What might be a little harder to remember is that Grinch was an absolute nuclear firestorm of creative talent. But the above photo is a vivid reminder. Check it out, from left to right: Ted Geisel, aka Dr. Seuss himself, who wrote both the book the special was based on and the special’s screenplay and the lyrics to that iconic song; Boris Karloff, possibly the most iconic horror actor of all time, who provided the narration and the voice of the Grinch; and Chuck Jones, one of the greatest animators who ever lived, responsible for not only this special but also probably whatever pops into your mind when you see the words “Looney Tunes.” All that’s missing is Thurl Ravenscroft, the voice of Tony the Tiger, who sang the classic theme song.
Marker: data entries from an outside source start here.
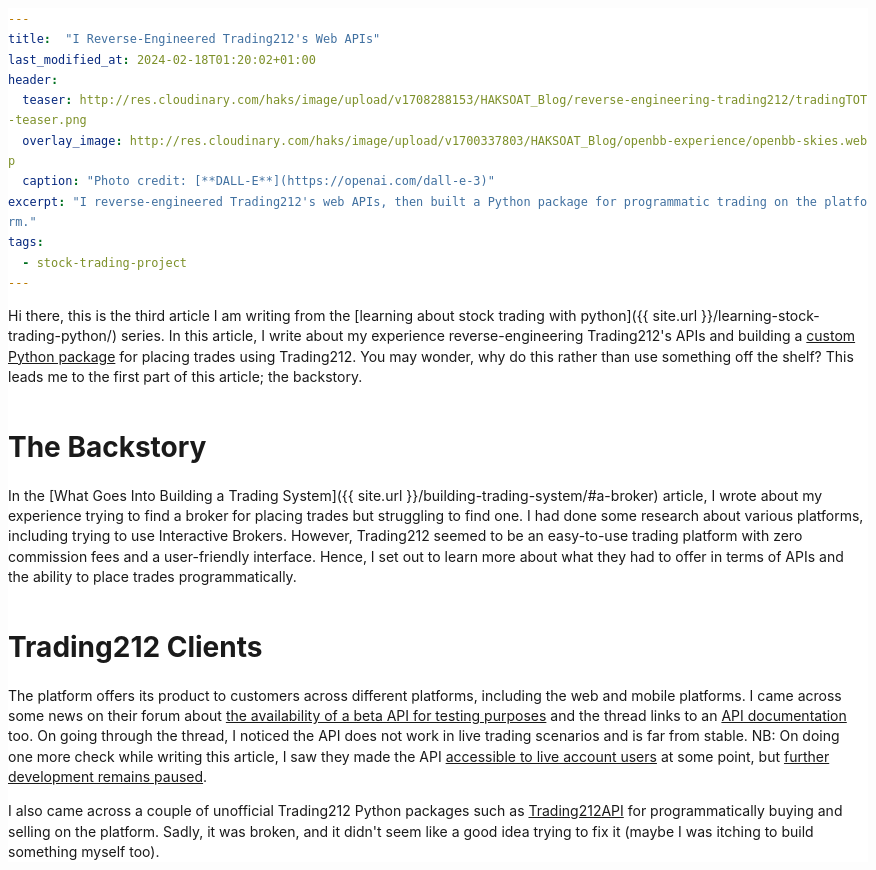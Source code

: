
 ```yaml
---
title:  "I Reverse-Engineered Trading212's Web APIs"
last_modified_at: 2024-02-18T01:20:02+01:00
header:
  teaser: http://res.cloudinary.com/haks/image/upload/v1708288153/HAKSOAT_Blog/reverse-engineering-trading212/tradingTOT-teaser.png
  overlay_image: http://res.cloudinary.com/haks/image/upload/v1700337803/HAKSOAT_Blog/openbb-experience/openbb-skies.webp
  caption: "Photo credit: [**DALL-E**](https://openai.com/dall-e-3)"
excerpt: "I reverse-engineered Trading212's web APIs, then built a Python package for programmatic trading on the platform."
tags:
  - stock-trading-project
---
```


Hi there, this is the third article I am writing from the [learning about stock trading with python]({{ site.url }}/learning-stock-trading-python/) series. 
In this article, I write about my experience reverse-engineering Trading212's APIs and building a [custom Python package](https://github.com/HAKSOAT/tradingTOT) for placing trades using Trading212. 
You may wonder, why do this rather than use something off the shelf? This leads me to the first part of this article; the backstory.

# The Backstory

In the [What Goes Into Building a Trading System]({{ site.url }}/building-trading-system/#a-broker) article, I wrote about my experience trying to find a broker for placing trades but struggling to find one. 
I had done some research about various platforms, including trying to use Interactive Brokers. However, Trading212 seemed to be an easy-to-use trading platform with zero commission fees and a user-friendly interface. 
Hence, I set out to learn more about what they had to offer in terms of APIs and the ability to place trades programmatically.

# Trading212 Clients

The platform offers its product to customers across different platforms, including the web and mobile platforms. I came across some news on their forum about [the availability of a beta API for testing purposes](https://community.trading212.com/t/new-equity-trading-api-in-beta-try-it-out-in-practice-mode/61788) and the thread links to an [API documentation](https://t212public-api-docs.redoc.ly/) too. 
On going through the thread, I noticed the API does not work in live trading scenarios and is far from stable. NB: On doing one more check while writing this article, I saw they made the API [accessible to live account users](https://community.trading212.com/t/new-equity-trading-api-in-beta-try-it-out-in-practice-mode/61788/37) at some point, but [further development remains paused](https://community.trading212.com/t/new-equity-trading-api-in-beta-try-it-out-in-practice-mode/61788/143).

I also came across a couple of unofficial Trading212 Python packages such as [Trading212API](https://github.com/BenTimor/Trading212API/) for programmatically buying and selling on the platform. Sadly, it was broken, and it didn't seem like a good idea trying to fix it (maybe I was itching to build something myself too).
Absolute legends.
Keep the change, you filthy animal
One of the most memorable aspects of 1990’s Home Alone – apart from the grievous violence perpetrated upon the Wet Bandits and the thing where Macaulay Culkin screams with his hands on his face — is the film-within-a-film Angels with Filthy Souls, the source of the eminently quotable line “Keep the change, you filthy animal.” (The perhaps more quoted line, “Merry Christmas, you filthy animal” is actually from Angels with Even Filthier Souls in Home Alone 2.) The film clip is so classic and also so authentically made that many people assume that Angels with Filthy Souls is a real movie. As this production photo from Home Alone shows, however, it’s not. There’s no more to it than what you see Kevin watch.
Part of the confusion is that there is a real gangster movie from 1938 called Angels with Dirty Faces that this parody is partly modeled after. But other aspects that help make it convincing are that it was shot on black-and-white negative film and the set was dressed with authentic items from the 1940s. Of course, another major factor is the convincingly period performance given by Ralph Foody as the gangster Johnny in both Home Alone films (further proof that Angels isn’t a real 1930s picture is that you can see Foody in decidedly non-1930s films such as Blues Brothers and Curly Sue). So no, Kevin is not watching a real movie in Home Alone that just happens to have the necessary dialogue for him to order a pizza. Keep the changed perspective, you filthy animal.
No bullets, Hans
Hey, did you know Die Hard is a Christmas movie? Oh, you did? Well, regardless, the exact second that Thanksgiving dinner is over each year, some very boring and yet still very loud dude is going to be walking around door-to-door in your neighborhood to make sure you know. “Oh, you like A Christmas Story? That’s cool I guess, my favorite Christmas film is Die Hard, actually.” And then everyone in your family has to go to the hospital for blood loss after cutting themselves on his razor-sharp edginess.
Despite the fact that the worst people in the world constantly want you to know that Die Hard takes place at Christmas and thus John McClane is literally exactly the same as George Bailey or actually is even more Christmassy than Santa Claus and is in fact going to walk across broken glass barefoot to bring you presents, Die Hard is actually a good movie with lots of cool stuff in it, including the words “ho ho ho,” so here it is on the list. You got what you wanted.
One of the most memorable scenes in the movie is the first meeting between Bruce Willis’ John McClane and Alan Rickman’s Hans Gruber, in which Gruber pretends to be a hostage in order to turn the tables on McClane, only for the tables to actually be turned on him. This cool photo shows director John McTiernan instructing Rickman on how to perform the scene using the only gun with fewer bullets than Gruber’s: finger guns.